Em outros lugares, os mercados não têm boa manutenção e são mal administrados. Condições anti-higiênicas, por causa da quantidade crescente de lixo orgânico e inorgânico, oferecem riscos à saúde. “Esses problemas”, diz o prefeito de uma cidade do sul da Ásia, “contribuem para a deterioração da qualidade de vida”.

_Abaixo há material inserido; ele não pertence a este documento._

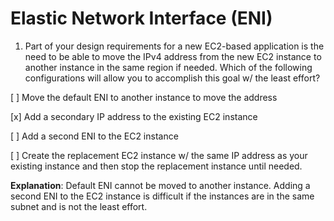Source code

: # Elastic Network Interface (ENI)

1. Part of your design requirements for a new EC2-based application is the need to be able to move the IPv4 address from the new EC2 instance to another instance in the same region if needed. Which of the following configurations will allow you to accomplish this goal w/ the least effort?

[ ] Move the default ENI to another instance to move the address

[x] Add a secondary IP address to the existing EC2 instance

[ ] Add a second ENI to the EC2 instance

[ ] Create the replacement EC2 instance w/ the same IP address as your existing instance and then stop the replacement instance until needed.

**Explanation**: Default ENI cannot be moved to another instance. Adding a second ENI to the EC2 instance is difficult if the instances are in the same subnet and is not the least effort.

Os resultados de uma pesquisa com a carne vendida numa cidade do Sudeste Asiático dão um exemplo da seriedade dos problemas relacionados com questões ambientais e de higiene. Lá, é comum a carne ficar “à mostra diretamente no chão, em contato com poeira e água suja”. Encontrou-se salmonela em 40% das amostras de carne de porco e em 60% das de carne de vaca, e 100% das amostras de carne de vaca continham coliformes fecais. Também foi constatada contaminação com metais pesados, como chumbo e mercúrio.

Por causa do fornecimento inadequado, inseguro e irregular de alimentos, muitos cidadãos tentam cultivar qualquer terreno que talvez esteja disponível. Um exemplo disso é a cidade de Kano, na Nigéria. Mas a maioria dessas pessoas não são proprietárias do terreno. Assim, se arriscam a ser expulsas e perder tudo que cultivaram com tanto esforço.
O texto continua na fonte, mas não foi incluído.